This is hole 12 or so, one of the best on the course in this discer's opinion:
What you can't easily see is that it's a peninsula green. Water behind. Water to the right. A shitload of water in front. And not water you're going into to get anything at all. The bunker's OB. The basket is on the green. It's about 290'. My partner throws a nice forehand that skips off the green and rolls down to the right. Uh oh. I'm going through my bag trying to figure out which disc I can legitimately lose. I throw a pro Starfire, after Sharpieing my name and # on the back of it, and promptly overthrow it on a turnover route, so that it hits pretty decent but then rolls into the bunker.
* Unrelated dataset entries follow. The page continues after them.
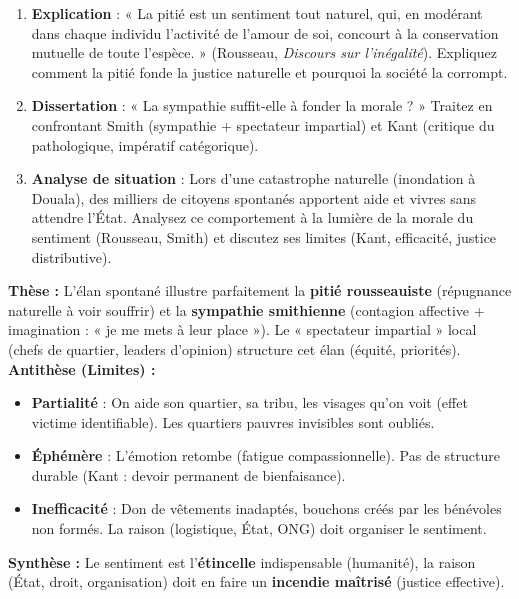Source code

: \documentclass[11pt]{article}
\begin{document}
\begin{exercice}
\begin{enumerate}
    \item \textbf{Explication} : « La pitié est un sentiment tout naturel, qui, en modérant dans chaque individu l'activité de l'amour de soi, concourt à la conservation mutuelle de toute l'espèce. » (Rousseau, \emph{Discours sur l'inégalité}). Expliquez comment la pitié fonde la justice naturelle et pourquoi la société la corrompt.
    \item \textbf{Dissertation} : « La sympathie suffit-elle à fonder la morale ? » Traitez en confrontant Smith (sympathie + spectateur impartial) et Kant (critique du pathologique, impératif catégorique).
    \item \textbf{Analyse de situation} : Lors d'une catastrophe naturelle (inondation à Douala), des milliers de citoyens spontanés apportent aide et vivres sans attendre l'État. Analysez ce comportement à la lumière de la morale du sentiment (Rousseau, Smith) et discutez ses limites (Kant, efficacité, justice distributive).
\end{enumerate}
\end{exercice}

\begin{corrige}
\textbf{Thèse :} L'élan spontané illustre parfaitement la \textbf{pitié rousseauiste} (répugnance naturelle à voir souffrir) et la \textbf{sympathie smithienne} (contagion affective + imagination : « je me mets à leur place »). Le « spectateur impartial » local (chefs de quartier, leaders d'opinion) structure cet élan (équité, priorités).
\textbf{Antithèse (Limites) :} 
\begin{itemize}
    \item \textbf{Partialité} : On aide son quartier, sa tribu, les visages qu'on voit (effet victime identifiable). Les quartiers pauvres invisibles sont oubliés.
    \item \textbf{Éphémère} : L'émotion retombe (fatigue compassionnelle). Pas de structure durable (Kant : devoir permanent de bienfaisance).
    \item \textbf{Inefficacité} : Don de vêtements inadaptés, bouchons créés par les bénévoles non formés. La raison (logistique, État, ONG) doit organiser le sentiment.
\end{itemize}
\textbf{Synthèse :} Le sentiment est l'\textbf{étincelle} indispensable (humanité), la raison (État, droit, organisation) doit en faire un \textbf{incendie maîtrisé} (justice effective).
\end{corrige}
\end{document}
Upside: my partner's shot is dry. I almost but not quite nail the putt. We take par here. There are a lot of pars on this course. Many fewer legitimate opportunities for birdie unless you can throw 400'+ or reliably hit 60'+ putts. (Hole 16 is a stupid exception: it's 200' straight ahead across a fairway with nothing in the way whatsoever; presumably this is the hole for aces, but it's just kind of a giveaway. WTF.)
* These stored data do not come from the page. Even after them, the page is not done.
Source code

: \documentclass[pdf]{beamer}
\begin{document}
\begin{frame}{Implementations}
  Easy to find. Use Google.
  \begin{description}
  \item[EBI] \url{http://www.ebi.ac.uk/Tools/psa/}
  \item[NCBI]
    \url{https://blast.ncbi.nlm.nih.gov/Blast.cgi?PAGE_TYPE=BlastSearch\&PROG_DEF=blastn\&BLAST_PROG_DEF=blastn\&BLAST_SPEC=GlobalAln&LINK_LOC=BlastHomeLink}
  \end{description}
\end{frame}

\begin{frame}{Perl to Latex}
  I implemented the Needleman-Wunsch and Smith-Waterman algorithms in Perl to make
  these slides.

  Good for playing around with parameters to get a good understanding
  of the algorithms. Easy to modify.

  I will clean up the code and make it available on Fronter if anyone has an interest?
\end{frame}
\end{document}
Here's another winner hole: bigass downhill hole across a world of hurt. Down about 80 feet, I'd say, so it's definitely doable to throw it over, but you gots to chuck it.
However the likely effect of doing so is that you end up hyzering into the ground with this result:
A good golfer fixes his divots. I fix my divot. We will par this hole. You get sick of parring holes except that par is a pretty good score on most of these.
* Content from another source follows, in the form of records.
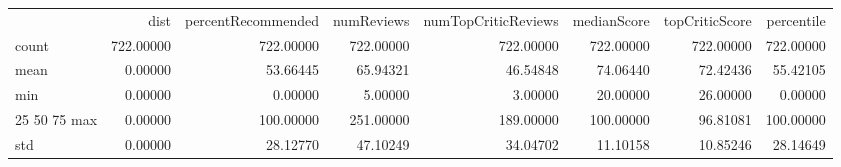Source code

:\begin{tabular}{lrrrrrrr}
 & dist & percentRecommended & numReviews & numTopCriticReviews & medianScore & topCriticScore & percentile \\
count & 722.00000 & 722.00000 & 722.00000 & 722.00000 & 722.00000 & 722.00000 & 722.00000 \\
mean & 0.00000 & 53.66445 & 65.94321 & 46.54848 & 74.06440 & 72.42436 & 55.42105 \\
min & 0.00000 & 0.00000 & 5.00000 & 3.00000 & 20.00000 & 26.00000 & 0.00000 \\
25%
50%
75%
max & 0.00000 & 100.00000 & 251.00000 & 189.00000 & 100.00000 & 96.81081 & 100.00000 \\
std & 0.00000 & 28.12770 & 47.10249 & 34.04702 & 11.10158 & 10.85246 & 28.14649 \\
\end{tabular}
We'll interrupt this round for a look at what just came via UPS. Yum. Or I think probably yum. Will try it tomorrow. Vegetarian, I'll have you know, though obviously not vegan.
On the whole our round is going fairly well. I doubt we're going to cash, since we're not birdieing that many (and I find it horrifying that birdieing is spelled that way but it looks like it is). But we're beating the other dudes we're playing with.
Some of the baskets are kind of funky.
And some of the foliage is too. This is an agave, I am just about sure. The desert plants are much more interesting than the midwest plants.
Then there's the stupid hole 16. But we won't talk any more about that.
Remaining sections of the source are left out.